• _Problem to solve_
Your answer should hold all lines of the entries that include the word "begin".

Dataset entries
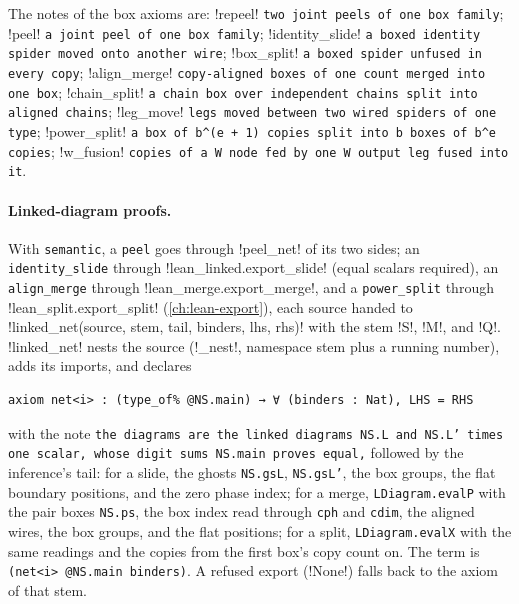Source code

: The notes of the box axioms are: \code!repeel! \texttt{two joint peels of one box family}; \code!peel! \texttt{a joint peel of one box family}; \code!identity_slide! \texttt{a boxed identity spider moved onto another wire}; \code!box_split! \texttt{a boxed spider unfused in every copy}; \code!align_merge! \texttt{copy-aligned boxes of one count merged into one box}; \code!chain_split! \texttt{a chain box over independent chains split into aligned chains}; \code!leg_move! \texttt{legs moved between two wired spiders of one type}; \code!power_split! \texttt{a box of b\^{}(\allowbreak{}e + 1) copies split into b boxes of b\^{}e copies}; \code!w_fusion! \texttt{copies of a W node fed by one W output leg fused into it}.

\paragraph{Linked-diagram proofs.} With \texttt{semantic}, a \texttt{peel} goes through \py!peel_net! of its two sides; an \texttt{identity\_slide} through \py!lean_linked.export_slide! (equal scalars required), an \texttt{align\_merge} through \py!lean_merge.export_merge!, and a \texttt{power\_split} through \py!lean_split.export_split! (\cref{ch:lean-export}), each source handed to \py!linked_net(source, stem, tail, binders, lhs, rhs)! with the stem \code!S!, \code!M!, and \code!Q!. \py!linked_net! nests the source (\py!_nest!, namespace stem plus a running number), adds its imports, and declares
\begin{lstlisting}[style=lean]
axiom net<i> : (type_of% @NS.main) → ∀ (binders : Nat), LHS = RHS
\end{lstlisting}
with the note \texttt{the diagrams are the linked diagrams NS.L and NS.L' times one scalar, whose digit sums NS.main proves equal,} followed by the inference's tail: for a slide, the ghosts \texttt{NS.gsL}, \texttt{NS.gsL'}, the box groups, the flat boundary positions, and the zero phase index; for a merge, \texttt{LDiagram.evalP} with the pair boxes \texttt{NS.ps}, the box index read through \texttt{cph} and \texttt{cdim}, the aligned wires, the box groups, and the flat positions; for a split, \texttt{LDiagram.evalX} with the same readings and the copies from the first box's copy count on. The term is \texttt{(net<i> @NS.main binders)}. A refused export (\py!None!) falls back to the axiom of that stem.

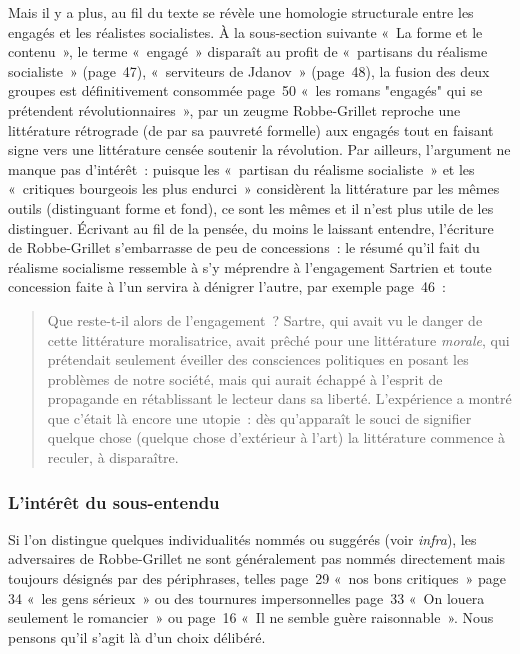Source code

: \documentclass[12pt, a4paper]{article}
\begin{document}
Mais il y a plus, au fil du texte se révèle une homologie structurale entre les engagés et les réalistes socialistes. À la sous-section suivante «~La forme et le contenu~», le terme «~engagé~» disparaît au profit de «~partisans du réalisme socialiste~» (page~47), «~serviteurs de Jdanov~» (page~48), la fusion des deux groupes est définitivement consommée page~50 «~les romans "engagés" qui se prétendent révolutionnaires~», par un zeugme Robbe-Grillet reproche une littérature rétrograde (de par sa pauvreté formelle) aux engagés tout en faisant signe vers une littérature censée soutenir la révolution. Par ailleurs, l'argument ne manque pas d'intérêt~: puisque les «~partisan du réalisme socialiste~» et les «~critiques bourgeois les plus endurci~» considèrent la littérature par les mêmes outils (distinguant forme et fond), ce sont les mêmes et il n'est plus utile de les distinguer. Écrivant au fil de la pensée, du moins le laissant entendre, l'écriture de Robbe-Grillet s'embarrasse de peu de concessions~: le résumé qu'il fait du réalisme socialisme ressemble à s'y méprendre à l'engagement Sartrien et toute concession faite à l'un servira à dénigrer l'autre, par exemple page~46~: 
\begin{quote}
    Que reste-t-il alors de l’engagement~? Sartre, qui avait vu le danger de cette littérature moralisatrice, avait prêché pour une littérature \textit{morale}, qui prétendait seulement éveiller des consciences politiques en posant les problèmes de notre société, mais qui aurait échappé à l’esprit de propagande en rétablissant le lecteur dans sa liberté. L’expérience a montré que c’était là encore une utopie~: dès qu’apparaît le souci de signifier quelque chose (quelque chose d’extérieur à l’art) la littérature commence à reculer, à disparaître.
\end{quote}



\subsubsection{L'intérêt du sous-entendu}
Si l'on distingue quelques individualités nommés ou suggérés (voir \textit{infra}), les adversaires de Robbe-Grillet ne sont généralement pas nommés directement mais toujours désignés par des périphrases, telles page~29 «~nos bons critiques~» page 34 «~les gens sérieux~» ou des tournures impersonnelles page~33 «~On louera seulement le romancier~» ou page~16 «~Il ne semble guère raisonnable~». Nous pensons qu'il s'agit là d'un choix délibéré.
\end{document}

• _Response to this task_
\begin{lstlisting}[style=lean]
\begin{document}
\begin{quote}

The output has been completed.